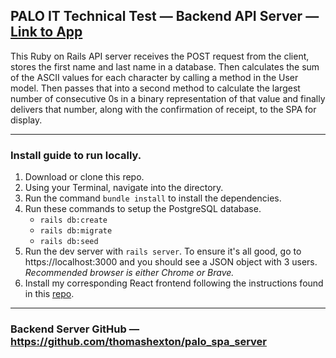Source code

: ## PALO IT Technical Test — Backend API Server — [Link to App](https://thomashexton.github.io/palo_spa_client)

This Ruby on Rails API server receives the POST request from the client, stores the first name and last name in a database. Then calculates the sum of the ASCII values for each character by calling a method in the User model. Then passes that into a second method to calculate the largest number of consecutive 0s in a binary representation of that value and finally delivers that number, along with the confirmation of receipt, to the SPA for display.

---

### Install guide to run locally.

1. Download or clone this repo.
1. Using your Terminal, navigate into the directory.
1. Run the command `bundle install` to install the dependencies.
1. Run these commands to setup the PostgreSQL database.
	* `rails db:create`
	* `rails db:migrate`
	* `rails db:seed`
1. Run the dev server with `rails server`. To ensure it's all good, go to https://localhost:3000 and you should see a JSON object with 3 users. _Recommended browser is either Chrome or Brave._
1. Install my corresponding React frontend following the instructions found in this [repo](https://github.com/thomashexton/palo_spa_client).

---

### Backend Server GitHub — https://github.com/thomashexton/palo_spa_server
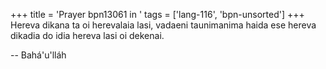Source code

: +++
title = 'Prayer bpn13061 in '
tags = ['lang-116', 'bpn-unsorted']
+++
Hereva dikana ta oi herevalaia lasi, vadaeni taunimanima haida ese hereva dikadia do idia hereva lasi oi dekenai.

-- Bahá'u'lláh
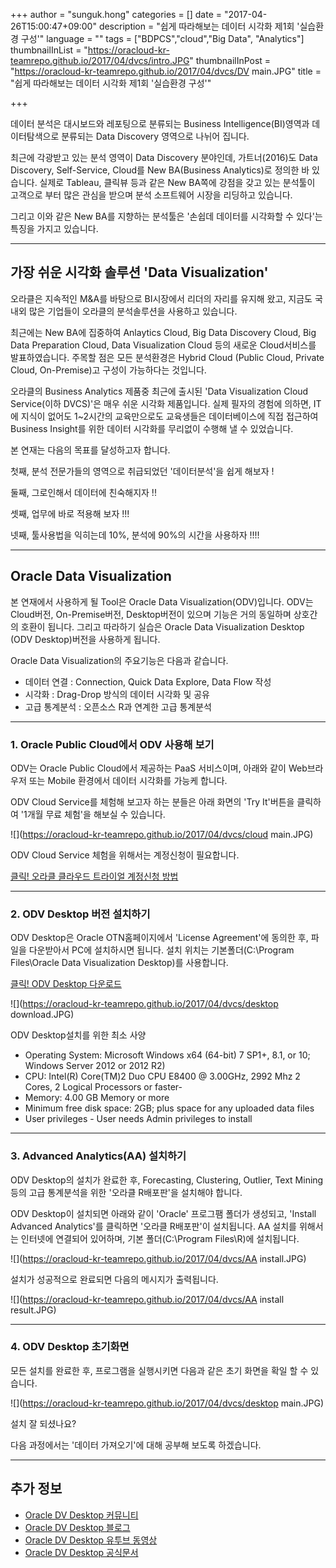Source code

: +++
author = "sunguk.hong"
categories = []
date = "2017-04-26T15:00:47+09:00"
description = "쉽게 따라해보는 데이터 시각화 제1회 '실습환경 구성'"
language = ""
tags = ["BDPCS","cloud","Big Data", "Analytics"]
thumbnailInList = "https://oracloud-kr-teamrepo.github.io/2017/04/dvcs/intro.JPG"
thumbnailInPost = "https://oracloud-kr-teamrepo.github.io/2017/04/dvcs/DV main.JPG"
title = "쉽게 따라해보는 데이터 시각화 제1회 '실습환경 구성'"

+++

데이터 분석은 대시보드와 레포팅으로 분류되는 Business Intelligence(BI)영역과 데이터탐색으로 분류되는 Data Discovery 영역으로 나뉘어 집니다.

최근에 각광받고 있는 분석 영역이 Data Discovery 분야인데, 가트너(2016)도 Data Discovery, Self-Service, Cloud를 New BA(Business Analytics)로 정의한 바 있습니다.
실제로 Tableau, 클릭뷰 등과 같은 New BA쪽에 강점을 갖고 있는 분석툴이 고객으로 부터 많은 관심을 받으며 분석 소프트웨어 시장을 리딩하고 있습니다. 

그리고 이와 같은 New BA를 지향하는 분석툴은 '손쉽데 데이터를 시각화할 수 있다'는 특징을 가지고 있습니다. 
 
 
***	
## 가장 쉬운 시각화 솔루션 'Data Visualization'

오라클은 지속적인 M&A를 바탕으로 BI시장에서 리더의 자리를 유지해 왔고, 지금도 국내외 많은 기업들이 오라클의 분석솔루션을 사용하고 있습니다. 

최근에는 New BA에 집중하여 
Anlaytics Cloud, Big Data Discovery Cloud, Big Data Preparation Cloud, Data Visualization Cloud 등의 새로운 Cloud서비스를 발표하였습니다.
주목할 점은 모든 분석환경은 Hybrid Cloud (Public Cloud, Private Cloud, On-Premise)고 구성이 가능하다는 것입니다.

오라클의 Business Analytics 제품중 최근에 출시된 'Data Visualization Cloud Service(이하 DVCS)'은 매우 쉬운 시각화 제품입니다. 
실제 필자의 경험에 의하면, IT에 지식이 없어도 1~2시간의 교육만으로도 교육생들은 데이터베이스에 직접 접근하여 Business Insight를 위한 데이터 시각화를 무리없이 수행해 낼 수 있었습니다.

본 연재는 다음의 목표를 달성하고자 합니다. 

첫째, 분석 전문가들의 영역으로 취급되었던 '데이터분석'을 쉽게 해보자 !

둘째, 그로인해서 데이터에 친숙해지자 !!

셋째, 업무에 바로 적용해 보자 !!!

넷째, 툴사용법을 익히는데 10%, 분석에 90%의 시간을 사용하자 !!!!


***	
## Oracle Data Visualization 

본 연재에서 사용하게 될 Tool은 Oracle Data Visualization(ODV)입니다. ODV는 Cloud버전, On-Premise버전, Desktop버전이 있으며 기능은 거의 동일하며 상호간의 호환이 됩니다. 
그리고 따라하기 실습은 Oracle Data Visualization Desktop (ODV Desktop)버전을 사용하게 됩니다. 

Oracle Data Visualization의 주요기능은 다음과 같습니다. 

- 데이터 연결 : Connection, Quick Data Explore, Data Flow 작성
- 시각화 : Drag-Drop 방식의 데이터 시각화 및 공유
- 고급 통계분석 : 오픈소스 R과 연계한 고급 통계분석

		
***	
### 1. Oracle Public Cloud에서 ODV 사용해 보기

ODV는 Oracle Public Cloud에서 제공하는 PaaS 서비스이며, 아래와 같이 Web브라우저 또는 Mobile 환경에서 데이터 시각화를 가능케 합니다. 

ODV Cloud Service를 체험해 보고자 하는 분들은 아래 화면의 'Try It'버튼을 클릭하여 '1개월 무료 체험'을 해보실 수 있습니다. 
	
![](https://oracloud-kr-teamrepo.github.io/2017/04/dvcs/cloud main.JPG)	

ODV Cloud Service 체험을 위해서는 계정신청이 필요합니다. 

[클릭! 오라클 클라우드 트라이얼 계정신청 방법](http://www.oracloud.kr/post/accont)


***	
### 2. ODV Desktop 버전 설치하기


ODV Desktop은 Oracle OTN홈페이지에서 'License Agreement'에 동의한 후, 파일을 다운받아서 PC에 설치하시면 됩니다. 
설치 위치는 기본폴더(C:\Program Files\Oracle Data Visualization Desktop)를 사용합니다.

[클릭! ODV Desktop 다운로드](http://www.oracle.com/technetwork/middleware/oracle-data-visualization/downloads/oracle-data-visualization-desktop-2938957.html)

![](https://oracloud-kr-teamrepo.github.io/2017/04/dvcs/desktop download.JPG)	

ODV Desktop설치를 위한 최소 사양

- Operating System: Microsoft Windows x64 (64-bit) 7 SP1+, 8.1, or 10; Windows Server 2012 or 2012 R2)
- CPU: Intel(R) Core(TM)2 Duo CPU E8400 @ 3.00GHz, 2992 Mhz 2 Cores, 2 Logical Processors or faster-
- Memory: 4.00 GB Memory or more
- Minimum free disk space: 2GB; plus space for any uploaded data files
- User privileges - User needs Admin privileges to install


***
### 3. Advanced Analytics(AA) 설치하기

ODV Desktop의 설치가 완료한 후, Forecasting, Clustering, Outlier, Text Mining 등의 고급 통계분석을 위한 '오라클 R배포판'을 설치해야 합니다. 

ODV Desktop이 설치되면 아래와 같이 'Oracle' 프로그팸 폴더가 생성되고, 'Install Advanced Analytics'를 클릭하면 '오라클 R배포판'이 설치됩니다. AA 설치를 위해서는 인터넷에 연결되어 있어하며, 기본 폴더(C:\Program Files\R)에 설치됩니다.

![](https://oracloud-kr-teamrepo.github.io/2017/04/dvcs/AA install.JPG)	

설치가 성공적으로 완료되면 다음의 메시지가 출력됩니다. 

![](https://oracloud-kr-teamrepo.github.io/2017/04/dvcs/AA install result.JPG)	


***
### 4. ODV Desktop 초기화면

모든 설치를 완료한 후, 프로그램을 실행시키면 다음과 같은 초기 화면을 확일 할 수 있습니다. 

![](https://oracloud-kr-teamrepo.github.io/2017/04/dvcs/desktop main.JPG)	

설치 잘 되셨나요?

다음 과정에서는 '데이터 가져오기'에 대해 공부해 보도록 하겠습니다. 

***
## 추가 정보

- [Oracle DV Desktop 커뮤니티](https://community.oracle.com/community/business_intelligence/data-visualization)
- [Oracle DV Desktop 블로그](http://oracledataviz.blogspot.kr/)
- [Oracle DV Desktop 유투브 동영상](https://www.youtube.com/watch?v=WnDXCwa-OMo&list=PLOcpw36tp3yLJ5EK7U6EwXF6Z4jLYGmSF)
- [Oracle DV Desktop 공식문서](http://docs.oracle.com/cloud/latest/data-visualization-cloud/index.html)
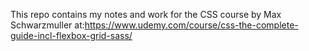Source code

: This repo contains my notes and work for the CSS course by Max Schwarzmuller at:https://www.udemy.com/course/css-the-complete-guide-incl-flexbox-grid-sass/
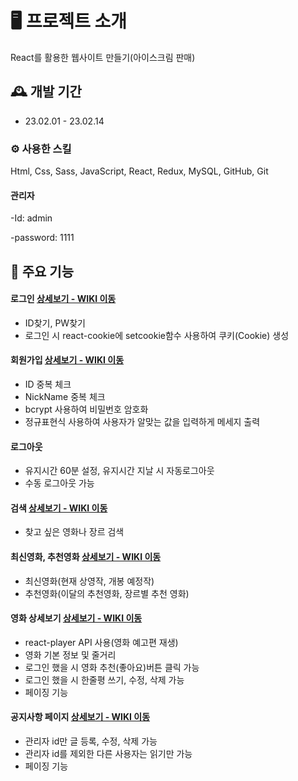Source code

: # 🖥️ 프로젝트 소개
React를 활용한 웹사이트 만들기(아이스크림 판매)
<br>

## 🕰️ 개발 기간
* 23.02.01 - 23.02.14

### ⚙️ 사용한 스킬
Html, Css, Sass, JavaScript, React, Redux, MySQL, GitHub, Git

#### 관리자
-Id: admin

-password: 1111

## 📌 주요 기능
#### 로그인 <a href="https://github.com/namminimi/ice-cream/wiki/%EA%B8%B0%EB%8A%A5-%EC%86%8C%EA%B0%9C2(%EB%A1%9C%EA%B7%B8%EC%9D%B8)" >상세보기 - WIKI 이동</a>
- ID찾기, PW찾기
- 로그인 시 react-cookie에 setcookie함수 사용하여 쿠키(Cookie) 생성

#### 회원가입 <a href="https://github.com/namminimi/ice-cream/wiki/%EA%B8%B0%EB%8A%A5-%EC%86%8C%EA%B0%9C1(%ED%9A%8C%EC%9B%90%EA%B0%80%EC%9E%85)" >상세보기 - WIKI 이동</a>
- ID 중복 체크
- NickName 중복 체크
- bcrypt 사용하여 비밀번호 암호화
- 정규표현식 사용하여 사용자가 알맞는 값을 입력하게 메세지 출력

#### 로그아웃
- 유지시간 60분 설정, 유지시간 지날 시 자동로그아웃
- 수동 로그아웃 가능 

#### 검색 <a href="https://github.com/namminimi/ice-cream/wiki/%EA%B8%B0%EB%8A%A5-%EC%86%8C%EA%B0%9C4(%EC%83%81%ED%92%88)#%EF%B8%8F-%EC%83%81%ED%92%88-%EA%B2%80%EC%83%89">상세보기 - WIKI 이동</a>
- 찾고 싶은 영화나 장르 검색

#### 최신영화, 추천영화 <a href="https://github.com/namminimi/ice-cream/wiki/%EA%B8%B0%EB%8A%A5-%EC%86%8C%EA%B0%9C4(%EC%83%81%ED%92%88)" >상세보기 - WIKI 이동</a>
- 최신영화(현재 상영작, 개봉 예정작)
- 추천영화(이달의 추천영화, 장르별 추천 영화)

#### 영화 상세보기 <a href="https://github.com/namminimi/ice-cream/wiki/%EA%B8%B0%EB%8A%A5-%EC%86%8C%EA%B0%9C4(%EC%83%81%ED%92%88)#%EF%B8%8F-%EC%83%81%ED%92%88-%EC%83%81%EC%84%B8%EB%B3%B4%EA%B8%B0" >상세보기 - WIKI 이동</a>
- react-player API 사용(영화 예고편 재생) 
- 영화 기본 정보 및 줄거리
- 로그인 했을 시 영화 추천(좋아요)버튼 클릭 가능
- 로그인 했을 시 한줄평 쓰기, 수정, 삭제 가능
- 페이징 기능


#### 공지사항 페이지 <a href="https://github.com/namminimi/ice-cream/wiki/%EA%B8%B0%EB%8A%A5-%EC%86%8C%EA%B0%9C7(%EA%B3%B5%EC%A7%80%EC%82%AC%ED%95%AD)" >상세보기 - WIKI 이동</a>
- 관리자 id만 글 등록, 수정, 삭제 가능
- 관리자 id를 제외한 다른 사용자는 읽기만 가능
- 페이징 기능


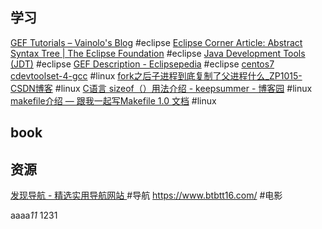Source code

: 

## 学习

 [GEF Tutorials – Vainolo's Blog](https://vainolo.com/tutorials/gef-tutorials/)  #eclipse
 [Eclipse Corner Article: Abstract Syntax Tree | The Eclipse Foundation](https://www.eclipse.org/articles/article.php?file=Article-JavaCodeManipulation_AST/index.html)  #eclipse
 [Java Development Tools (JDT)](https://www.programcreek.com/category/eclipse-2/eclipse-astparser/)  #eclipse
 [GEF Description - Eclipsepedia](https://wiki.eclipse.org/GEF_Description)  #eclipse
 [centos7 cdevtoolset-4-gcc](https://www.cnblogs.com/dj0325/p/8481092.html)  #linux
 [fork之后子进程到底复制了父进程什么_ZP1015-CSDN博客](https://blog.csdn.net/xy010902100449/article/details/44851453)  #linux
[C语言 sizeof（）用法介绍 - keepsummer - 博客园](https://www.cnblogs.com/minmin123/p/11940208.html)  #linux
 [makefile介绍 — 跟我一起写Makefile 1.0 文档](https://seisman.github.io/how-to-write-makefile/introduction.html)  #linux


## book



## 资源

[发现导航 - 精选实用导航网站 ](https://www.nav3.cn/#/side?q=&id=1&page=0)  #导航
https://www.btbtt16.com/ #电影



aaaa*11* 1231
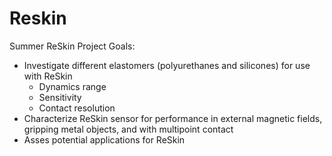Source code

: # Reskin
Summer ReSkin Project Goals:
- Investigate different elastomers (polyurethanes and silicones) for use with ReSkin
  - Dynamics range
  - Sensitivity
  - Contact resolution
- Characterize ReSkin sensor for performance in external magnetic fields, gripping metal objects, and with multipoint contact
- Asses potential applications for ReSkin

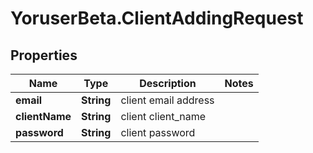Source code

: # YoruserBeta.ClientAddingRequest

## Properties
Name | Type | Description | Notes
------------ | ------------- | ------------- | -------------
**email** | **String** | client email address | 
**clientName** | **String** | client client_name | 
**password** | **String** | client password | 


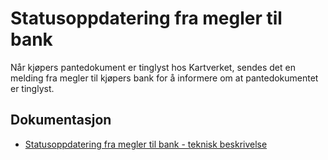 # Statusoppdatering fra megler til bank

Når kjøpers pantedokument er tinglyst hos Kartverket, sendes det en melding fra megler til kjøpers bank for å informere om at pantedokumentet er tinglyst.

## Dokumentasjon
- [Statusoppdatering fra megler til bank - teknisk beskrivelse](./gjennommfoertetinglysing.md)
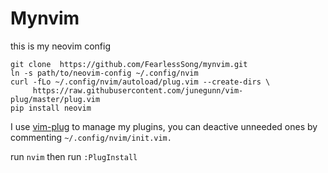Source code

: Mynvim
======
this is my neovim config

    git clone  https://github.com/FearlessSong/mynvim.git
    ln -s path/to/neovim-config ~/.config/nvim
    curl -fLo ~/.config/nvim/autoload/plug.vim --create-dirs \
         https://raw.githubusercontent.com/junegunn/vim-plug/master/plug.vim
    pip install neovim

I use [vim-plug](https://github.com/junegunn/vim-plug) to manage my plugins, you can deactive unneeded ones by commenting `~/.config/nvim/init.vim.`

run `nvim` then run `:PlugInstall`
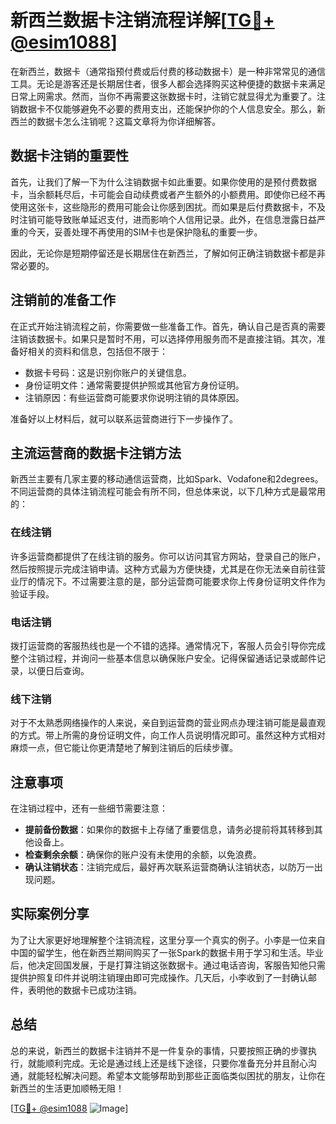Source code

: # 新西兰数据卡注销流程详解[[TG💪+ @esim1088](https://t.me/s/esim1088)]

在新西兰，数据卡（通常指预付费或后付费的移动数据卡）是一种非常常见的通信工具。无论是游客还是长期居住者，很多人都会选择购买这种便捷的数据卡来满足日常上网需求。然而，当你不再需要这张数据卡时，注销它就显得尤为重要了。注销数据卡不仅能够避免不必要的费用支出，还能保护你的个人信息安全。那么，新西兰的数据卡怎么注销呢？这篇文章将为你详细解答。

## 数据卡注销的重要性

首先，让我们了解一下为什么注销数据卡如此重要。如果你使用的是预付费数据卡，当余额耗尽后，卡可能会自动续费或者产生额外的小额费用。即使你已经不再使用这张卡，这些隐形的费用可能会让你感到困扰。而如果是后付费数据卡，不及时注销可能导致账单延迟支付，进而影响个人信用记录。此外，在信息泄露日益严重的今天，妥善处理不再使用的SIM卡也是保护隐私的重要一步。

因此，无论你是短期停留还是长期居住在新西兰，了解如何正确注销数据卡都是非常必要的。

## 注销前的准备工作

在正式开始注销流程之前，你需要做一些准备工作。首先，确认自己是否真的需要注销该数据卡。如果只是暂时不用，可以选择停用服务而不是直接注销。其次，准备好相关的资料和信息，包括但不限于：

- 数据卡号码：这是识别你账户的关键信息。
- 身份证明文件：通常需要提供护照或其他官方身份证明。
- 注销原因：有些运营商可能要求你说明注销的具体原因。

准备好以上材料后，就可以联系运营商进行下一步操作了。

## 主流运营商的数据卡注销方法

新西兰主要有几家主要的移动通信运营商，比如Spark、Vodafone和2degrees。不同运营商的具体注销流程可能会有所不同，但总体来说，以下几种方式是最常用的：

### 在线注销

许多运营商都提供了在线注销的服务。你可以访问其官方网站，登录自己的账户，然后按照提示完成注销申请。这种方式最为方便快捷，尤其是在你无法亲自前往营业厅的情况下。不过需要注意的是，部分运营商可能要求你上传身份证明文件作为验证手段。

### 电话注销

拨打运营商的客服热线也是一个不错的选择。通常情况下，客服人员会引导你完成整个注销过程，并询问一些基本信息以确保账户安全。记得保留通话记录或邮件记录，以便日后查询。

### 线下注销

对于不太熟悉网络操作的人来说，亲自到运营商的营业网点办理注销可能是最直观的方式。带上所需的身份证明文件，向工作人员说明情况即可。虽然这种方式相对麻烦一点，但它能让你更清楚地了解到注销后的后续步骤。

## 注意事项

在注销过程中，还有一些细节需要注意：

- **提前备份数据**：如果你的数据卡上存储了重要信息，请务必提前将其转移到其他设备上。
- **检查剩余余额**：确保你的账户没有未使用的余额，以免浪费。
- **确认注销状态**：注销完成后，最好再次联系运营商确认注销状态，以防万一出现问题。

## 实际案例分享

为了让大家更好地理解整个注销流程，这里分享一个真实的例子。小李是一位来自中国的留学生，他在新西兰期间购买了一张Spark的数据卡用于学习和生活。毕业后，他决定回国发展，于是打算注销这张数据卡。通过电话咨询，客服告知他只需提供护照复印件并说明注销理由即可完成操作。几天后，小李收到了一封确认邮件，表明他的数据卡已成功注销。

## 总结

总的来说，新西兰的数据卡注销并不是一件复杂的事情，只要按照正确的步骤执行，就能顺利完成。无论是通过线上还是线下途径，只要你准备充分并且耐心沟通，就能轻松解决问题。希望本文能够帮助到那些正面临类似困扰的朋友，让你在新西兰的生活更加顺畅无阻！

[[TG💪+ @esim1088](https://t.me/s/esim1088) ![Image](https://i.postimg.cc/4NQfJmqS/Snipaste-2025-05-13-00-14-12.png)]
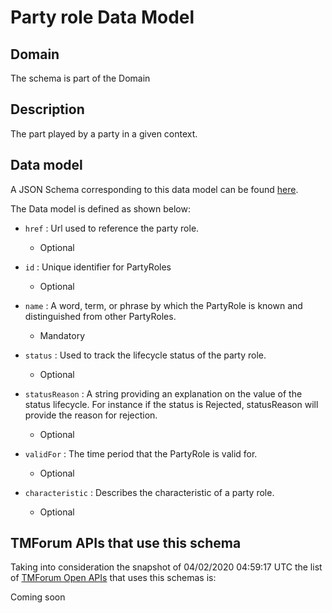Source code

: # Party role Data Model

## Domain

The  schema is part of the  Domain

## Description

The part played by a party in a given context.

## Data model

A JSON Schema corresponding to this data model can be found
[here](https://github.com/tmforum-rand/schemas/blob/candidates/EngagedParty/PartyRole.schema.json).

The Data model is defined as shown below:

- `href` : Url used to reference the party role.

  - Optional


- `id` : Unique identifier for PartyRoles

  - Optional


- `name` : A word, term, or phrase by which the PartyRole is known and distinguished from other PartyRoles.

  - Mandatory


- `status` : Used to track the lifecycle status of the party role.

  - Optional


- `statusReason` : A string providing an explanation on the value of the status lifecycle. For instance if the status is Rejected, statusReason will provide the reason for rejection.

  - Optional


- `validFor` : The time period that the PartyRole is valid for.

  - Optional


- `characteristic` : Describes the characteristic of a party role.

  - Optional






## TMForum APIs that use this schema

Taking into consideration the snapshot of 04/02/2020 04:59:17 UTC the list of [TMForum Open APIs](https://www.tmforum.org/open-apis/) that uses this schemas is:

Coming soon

######

In the material above, how many lines have the word "title"? Give that number and nothing else.

WRITTEN ANSWER → 2